Pictures paired with source code
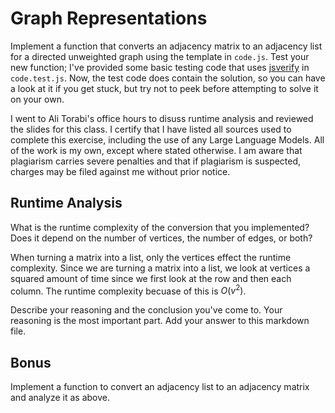 # Graph Representations

Implement a function that converts an adjacency matrix to an adjacency list for
a directed unweighted graph using the template in `code.js`. Test your new
function; I've provided some basic testing code that uses
[jsverify](https://jsverify.github.io/) in `code.test.js`. Now, the test code
does contain the solution, so you can have a look at it if you get stuck, but
try not to peek before attempting to solve it on your own.

I went to Ali Torabi's office hours to disuss runtime analysis and reviewed the slides for this class. 
I certify that I have listed all sources used to complete this exercise, including the use of any Large Language Models. All of the work is my own, except where stated otherwise. I am aware that plagiarism carries severe penalties and that if plagiarism is suspected, charges may be filed against me without prior notice.

## Runtime Analysis

What is the runtime complexity of the conversion that you implemented? Does it
depend on the number of vertices, the number of edges, or both?

When turning a matrix into a list, only the vertices effect the runtime complexity. Since we are turning a matrix into a list, we look at vertices
a squared amount of time since we first look at the row and then each column. The runtime complexity becuase of this is $O(v^2)$.

Describe your reasoning and the conclusion you've come to. Your reasoning is the
most important part. Add your answer to this markdown file.

## Bonus

Implement a function to convert an adjacency list to an adjacency matrix and
analyze it as above.
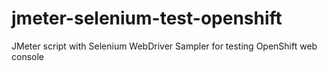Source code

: # jmeter-selenium-test-openshift
JMeter script with Selenium WebDriver Sampler for testing OpenShift web console
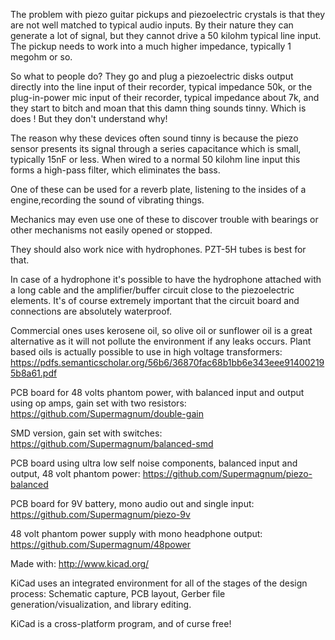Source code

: The problem with piezo guitar pickups and piezoelectric crystals is that they are not well matched to typical audio inputs. By their nature they can generate a lot of signal, but they cannot drive a 50 kilohm typical line input. The pickup needs to work into a much higher impedance, typically 1 megohm or so.

So what to people do? They go and plug a piezoelectric disks output directly into the line input of their recorder, typical impedance 50k, or the plug-in-power mic input of their recorder, typical impedance about 7k, and they start to bitch and moan that this damn thing sounds tinny. Which is does ! But they don't understand why!

The reason why these devices often sound tinny is because the piezo sensor presents its signal through a series capacitance which is small, typically 15nF or less. When wired to a normal 50 kilohm line input this forms a high-pass filter, which eliminates the bass.

One of these can be used for a reverb plate, listening to the insides of a engine,recording the sound of vibrating things. 

Mechanics may even use one of these to discover trouble with bearings or other mechanisms not easily opened or stopped.

They should also work nice with hydrophones. PZT-5H tubes is best for that. 

In case of a hydrophone it's possible to have the hydrophone attached with a long cable and the amplifier/buffer circuit close to the piezoelectric elements. 
It's of course extremely important that the circuit board and connections are absolutely waterproof. 

Commercial ones uses kerosene oil, so olive oil or sunflower oil is a great alternative as it will not pollute the environment if any leaks occurs.
Plant based oils is actually possible to use in high voltage transformers:
https://pdfs.semanticscholar.org/56b6/36870fac68b1bb6e343eee914002195b8a61.pdf

PCB board for 48 volts phantom power, with balanced input and output using op amps, gain set with two resistors:
https://github.com/Supermagnum/double-gain

SMD version, gain set with switches:
https://github.com/Supermagnum/balanced-smd

PCB board using ultra low self noise components, balanced input and output, 48 volt phantom power:
https://github.com/Supermagnum/piezo-balanced

PCB board for 9V battery, mono audio out and single input:
https://github.com/Supermagnum/piezo-9v

48 volt phantom power supply with mono headphone output:
https://github.com/Supermagnum/48power

Made with: http://www.kicad.org/

KiCad uses an integrated environment for all of the stages of the design process: Schematic capture, PCB layout, Gerber file generation/visualization, and library editing.

KiCad is a cross-platform program, and of curse free!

▶ **Work required**: No pictures go in the copy. Set down all the data exactly.

▶ **Output of the task**:
 # Graph Representations

Implement a function that converts an adjacency matrix to an adjacency list for
a directed unweighted graph using the template in `code.js`. Test your new
function; I've provided some basic testing code that uses
[jsverify](https://jsverify.github.io/) in `code.test.js`. Now, the test code
does contain the solution, so you can have a look at it if you get stuck, but
try not to peek before attempting to solve it on your own.

I went to Ali Torabi's office hours to disuss runtime analysis and reviewed the slides for this class. 
I certify that I have listed all sources used to complete this exercise, including the use of any Large Language Models. All of the work is my own, except where stated otherwise. I am aware that plagiarism carries severe penalties and that if plagiarism is suspected, charges may be filed against me without prior notice.

## Runtime Analysis

What is the runtime complexity of the conversion that you implemented? Does it
depend on the number of vertices, the number of edges, or both?

When turning a matrix into a list, only the vertices effect the runtime complexity. Since we are turning a matrix into a list, we look at vertices
a squared amount of time since we first look at the row and then each column. The runtime complexity becuase of this is $O(v^2)$.

Describe your reasoning and the conclusion you've come to. Your reasoning is the
most important part. Add your answer to this markdown file.

## Bonus

Implement a function to convert an adjacency list to an adjacency matrix and
analyze it as above.
Source code

: # jmeter-selenium-test-openshift
JMeter script with Selenium WebDriver Sampler for testing OpenShift web console
Source code

: The problem with piezo guitar pickups and piezoelectric crystals is that they are not well matched to typical audio inputs. By their nature they can generate a lot of signal, but they cannot drive a 50 kilohm typical line input. The pickup needs to work into a much higher impedance, typically 1 megohm or so.

So what to people do? They go and plug a piezoelectric disks output directly into the line input of their recorder, typical impedance 50k, or the plug-in-power mic input of their recorder, typical impedance about 7k, and they start to bitch and moan that this damn thing sounds tinny. Which is does ! But they don't understand why!

The reason why these devices often sound tinny is because the piezo sensor presents its signal through a series capacitance which is small, typically 15nF or less. When wired to a normal 50 kilohm line input this forms a high-pass filter, which eliminates the bass.

One of these can be used for a reverb plate, listening to the insides of a engine,recording the sound of vibrating things. 

Mechanics may even use one of these to discover trouble with bearings or other mechanisms not easily opened or stopped.

They should also work nice with hydrophones. PZT-5H tubes is best for that. 

In case of a hydrophone it's possible to have the hydrophone attached with a long cable and the amplifier/buffer circuit close to the piezoelectric elements. 
It's of course extremely important that the circuit board and connections are absolutely waterproof. 

Commercial ones uses kerosene oil, so olive oil or sunflower oil is a great alternative as it will not pollute the environment if any leaks occurs.
Plant based oils is actually possible to use in high voltage transformers:
https://pdfs.semanticscholar.org/56b6/36870fac68b1bb6e343eee914002195b8a61.pdf

PCB board for 48 volts phantom power, with balanced input and output using op amps, gain set with two resistors:
https://github.com/Supermagnum/double-gain

SMD version, gain set with switches:
https://github.com/Supermagnum/balanced-smd

PCB board using ultra low self noise components, balanced input and output, 48 volt phantom power:
https://github.com/Supermagnum/piezo-balanced

PCB board for 9V battery, mono audio out and single input:
https://github.com/Supermagnum/piezo-9v

48 volt phantom power supply with mono headphone output:
https://github.com/Supermagnum/48power

Made with: http://www.kicad.org/

KiCad uses an integrated environment for all of the stages of the design process: Schematic capture, PCB layout, Gerber file generation/visualization, and library editing.

KiCad is a cross-platform program, and of curse free!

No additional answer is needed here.